Could you give back the whole listing exactly as written?

- DATA FOR THIS EXERCISE
▼

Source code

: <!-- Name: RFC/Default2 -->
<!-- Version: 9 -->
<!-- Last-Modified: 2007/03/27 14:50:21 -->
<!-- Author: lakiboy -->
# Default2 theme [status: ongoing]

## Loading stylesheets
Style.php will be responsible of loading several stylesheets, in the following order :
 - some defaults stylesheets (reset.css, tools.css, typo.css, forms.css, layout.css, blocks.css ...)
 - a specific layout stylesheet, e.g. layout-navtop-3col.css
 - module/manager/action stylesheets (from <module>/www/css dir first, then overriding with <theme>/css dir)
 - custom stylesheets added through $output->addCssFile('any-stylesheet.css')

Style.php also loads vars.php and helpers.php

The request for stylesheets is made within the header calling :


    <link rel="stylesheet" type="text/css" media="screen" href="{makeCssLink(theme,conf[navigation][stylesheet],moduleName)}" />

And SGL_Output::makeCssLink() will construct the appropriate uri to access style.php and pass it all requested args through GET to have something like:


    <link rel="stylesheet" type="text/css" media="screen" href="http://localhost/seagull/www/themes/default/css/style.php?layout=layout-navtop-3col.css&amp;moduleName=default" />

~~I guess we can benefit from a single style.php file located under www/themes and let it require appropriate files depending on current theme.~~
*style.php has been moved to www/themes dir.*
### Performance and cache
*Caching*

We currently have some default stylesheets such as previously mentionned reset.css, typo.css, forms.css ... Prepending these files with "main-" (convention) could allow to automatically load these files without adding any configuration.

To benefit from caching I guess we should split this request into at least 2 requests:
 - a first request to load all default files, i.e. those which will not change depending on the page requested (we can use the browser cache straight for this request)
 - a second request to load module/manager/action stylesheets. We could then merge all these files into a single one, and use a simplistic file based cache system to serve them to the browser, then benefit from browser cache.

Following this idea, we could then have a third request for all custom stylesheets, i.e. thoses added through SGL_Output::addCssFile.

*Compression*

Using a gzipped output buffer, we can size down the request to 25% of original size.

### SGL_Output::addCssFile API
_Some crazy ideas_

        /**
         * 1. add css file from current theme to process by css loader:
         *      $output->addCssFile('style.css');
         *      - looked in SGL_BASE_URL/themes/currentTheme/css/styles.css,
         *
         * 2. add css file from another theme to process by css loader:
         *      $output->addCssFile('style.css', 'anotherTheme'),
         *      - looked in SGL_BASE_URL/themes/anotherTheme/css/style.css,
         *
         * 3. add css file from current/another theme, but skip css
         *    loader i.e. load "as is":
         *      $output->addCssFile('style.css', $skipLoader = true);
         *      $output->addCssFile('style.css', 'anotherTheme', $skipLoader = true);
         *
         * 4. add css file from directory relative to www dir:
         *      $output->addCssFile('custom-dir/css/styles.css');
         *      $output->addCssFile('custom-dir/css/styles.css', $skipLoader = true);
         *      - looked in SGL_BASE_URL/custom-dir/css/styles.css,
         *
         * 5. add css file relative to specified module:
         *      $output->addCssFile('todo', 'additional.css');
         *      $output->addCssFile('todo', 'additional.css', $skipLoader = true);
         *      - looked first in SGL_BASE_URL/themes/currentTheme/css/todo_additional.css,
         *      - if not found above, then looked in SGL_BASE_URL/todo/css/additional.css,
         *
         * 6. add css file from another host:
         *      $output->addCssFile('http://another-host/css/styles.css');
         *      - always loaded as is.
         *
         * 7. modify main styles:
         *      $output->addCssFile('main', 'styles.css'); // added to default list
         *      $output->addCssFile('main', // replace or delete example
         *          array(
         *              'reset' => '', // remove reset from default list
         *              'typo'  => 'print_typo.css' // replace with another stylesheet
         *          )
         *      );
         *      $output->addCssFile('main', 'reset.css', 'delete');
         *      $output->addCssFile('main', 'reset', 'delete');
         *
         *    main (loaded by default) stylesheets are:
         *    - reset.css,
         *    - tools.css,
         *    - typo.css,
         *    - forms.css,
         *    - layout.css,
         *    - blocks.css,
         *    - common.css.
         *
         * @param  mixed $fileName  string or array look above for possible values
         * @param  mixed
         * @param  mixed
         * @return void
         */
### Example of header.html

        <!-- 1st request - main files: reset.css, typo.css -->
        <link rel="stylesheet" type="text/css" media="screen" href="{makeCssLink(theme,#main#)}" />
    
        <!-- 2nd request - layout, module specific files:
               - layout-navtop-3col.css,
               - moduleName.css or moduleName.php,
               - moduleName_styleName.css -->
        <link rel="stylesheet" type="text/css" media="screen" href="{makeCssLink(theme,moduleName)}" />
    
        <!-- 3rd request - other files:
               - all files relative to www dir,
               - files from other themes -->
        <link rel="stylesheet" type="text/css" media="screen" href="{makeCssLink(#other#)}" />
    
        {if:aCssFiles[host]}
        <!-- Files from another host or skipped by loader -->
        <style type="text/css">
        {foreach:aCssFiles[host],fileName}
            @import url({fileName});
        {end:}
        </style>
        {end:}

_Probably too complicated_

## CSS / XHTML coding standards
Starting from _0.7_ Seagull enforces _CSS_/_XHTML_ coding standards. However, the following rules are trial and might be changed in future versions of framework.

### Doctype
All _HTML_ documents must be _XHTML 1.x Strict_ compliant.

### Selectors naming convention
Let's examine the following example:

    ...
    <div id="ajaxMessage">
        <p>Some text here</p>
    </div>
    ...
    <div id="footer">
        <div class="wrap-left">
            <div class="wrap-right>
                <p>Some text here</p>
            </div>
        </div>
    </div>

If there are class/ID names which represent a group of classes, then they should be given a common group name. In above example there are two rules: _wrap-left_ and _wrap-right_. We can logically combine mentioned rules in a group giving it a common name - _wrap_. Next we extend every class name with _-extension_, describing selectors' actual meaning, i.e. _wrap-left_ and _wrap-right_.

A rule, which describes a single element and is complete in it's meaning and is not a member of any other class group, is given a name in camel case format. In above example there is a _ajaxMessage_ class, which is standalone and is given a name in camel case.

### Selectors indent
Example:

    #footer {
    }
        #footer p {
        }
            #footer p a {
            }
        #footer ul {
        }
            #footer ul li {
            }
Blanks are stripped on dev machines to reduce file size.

▲

- RESULT OF THE EXERCISE
Source code

: <!-- Name: RFC/Default2 -->
<!-- Version: 9 -->
<!-- Last-Modified: 2007/03/27 14:50:21 -->
<!-- Author: lakiboy -->
# Default2 theme [status: ongoing]

## Loading stylesheets
Style.php will be responsible of loading several stylesheets, in the following order :
 - some defaults stylesheets (reset.css, tools.css, typo.css, forms.css, layout.css, blocks.css ...)
 - a specific layout stylesheet, e.g. layout-navtop-3col.css
 - module/manager/action stylesheets (from <module>/www/css dir first, then overriding with <theme>/css dir)
 - custom stylesheets added through $output->addCssFile('any-stylesheet.css')

Style.php also loads vars.php and helpers.php

The request for stylesheets is made within the header calling :


    <link rel="stylesheet" type="text/css" media="screen" href="{makeCssLink(theme,conf[navigation][stylesheet],moduleName)}" />

And SGL_Output::makeCssLink() will construct the appropriate uri to access style.php and pass it all requested args through GET to have something like:


    <link rel="stylesheet" type="text/css" media="screen" href="http://localhost/seagull/www/themes/default/css/style.php?layout=layout-navtop-3col.css&amp;moduleName=default" />

~~I guess we can benefit from a single style.php file located under www/themes and let it require appropriate files depending on current theme.~~
*style.php has been moved to www/themes dir.*
### Performance and cache
*Caching*

We currently have some default stylesheets such as previously mentionned reset.css, typo.css, forms.css ... Prepending these files with "main-" (convention) could allow to automatically load these files without adding any configuration.

To benefit from caching I guess we should split this request into at least 2 requests:
 - a first request to load all default files, i.e. those which will not change depending on the page requested (we can use the browser cache straight for this request)
 - a second request to load module/manager/action stylesheets. We could then merge all these files into a single one, and use a simplistic file based cache system to serve them to the browser, then benefit from browser cache.

Following this idea, we could then have a third request for all custom stylesheets, i.e. thoses added through SGL_Output::addCssFile.

*Compression*

Using a gzipped output buffer, we can size down the request to 25% of original size.

### SGL_Output::addCssFile API
_Some crazy ideas_

        /**
         * 1. add css file from current theme to process by css loader:
         *      $output->addCssFile('style.css');
         *      - looked in SGL_BASE_URL/themes/currentTheme/css/styles.css,
         *
         * 2. add css file from another theme to process by css loader:
         *      $output->addCssFile('style.css', 'anotherTheme'),
         *      - looked in SGL_BASE_URL/themes/anotherTheme/css/style.css,
         *
         * 3. add css file from current/another theme, but skip css
         *    loader i.e. load "as is":
         *      $output->addCssFile('style.css', $skipLoader = true);
         *      $output->addCssFile('style.css', 'anotherTheme', $skipLoader = true);
         *
         * 4. add css file from directory relative to www dir:
         *      $output->addCssFile('custom-dir/css/styles.css');
         *      $output->addCssFile('custom-dir/css/styles.css', $skipLoader = true);
         *      - looked in SGL_BASE_URL/custom-dir/css/styles.css,
         *
         * 5. add css file relative to specified module:
         *      $output->addCssFile('todo', 'additional.css');
         *      $output->addCssFile('todo', 'additional.css', $skipLoader = true);
         *      - looked first in SGL_BASE_URL/themes/currentTheme/css/todo_additional.css,
         *      - if not found above, then looked in SGL_BASE_URL/todo/css/additional.css,
         *
         * 6. add css file from another host:
         *      $output->addCssFile('http://another-host/css/styles.css');
         *      - always loaded as is.
         *
         * 7. modify main styles:
         *      $output->addCssFile('main', 'styles.css'); // added to default list
         *      $output->addCssFile('main', // replace or delete example
         *          array(
         *              'reset' => '', // remove reset from default list
         *              'typo'  => 'print_typo.css' // replace with another stylesheet
         *          )
         *      );
         *      $output->addCssFile('main', 'reset.css', 'delete');
         *      $output->addCssFile('main', 'reset', 'delete');
         *
         *    main (loaded by default) stylesheets are:
         *    - reset.css,
         *    - tools.css,
         *    - typo.css,
         *    - forms.css,
         *    - layout.css,
         *    - blocks.css,
         *    - common.css.
         *
         * @param  mixed $fileName  string or array look above for possible values
         * @param  mixed
         * @param  mixed
         * @return void
         */
### Example of header.html

        <!-- 1st request - main files: reset.css, typo.css -->
        <link rel="stylesheet" type="text/css" media="screen" href="{makeCssLink(theme,#main#)}" />
    
        <!-- 2nd request - layout, module specific files:
               - layout-navtop-3col.css,
               - moduleName.css or moduleName.php,
               - moduleName_styleName.css -->
        <link rel="stylesheet" type="text/css" media="screen" href="{makeCssLink(theme,moduleName)}" />
    
        <!-- 3rd request - other files:
               - all files relative to www dir,
               - files from other themes -->
        <link rel="stylesheet" type="text/css" media="screen" href="{makeCssLink(#other#)}" />
    
        {if:aCssFiles[host]}
        <!-- Files from another host or skipped by loader -->
        <style type="text/css">
        {foreach:aCssFiles[host],fileName}
            @import url({fileName});
        {end:}
        </style>
        {end:}

_Probably too complicated_

## CSS / XHTML coding standards
Starting from _0.7_ Seagull enforces _CSS_/_XHTML_ coding standards. However, the following rules are trial and might be changed in future versions of framework.

### Doctype
All _HTML_ documents must be _XHTML 1.x Strict_ compliant.

### Selectors naming convention
Let's examine the following example:

    ...
    <div id="ajaxMessage">
        <p>Some text here</p>
    </div>
    ...
    <div id="footer">
        <div class="wrap-left">
            <div class="wrap-right>
                <p>Some text here</p>
            </div>
        </div>
    </div>

If there are class/ID names which represent a group of classes, then they should be given a common group name. In above example there are two rules: _wrap-left_ and _wrap-right_. We can logically combine mentioned rules in a group giving it a common name - _wrap_. Next we extend every class name with _-extension_, describing selectors' actual meaning, i.e. _wrap-left_ and _wrap-right_.

A rule, which describes a single element and is complete in it's meaning and is not a member of any other class group, is given a name in camel case format. In above example there is a _ajaxMessage_ class, which is standalone and is given a name in camel case.

### Selectors indent
Example:

    #footer {
    }
        #footer p {
        }
            #footer p a {
            }
        #footer ul {
        }
            #footer ul li {
            }
Blanks are stripped on dev machines to reduce file size.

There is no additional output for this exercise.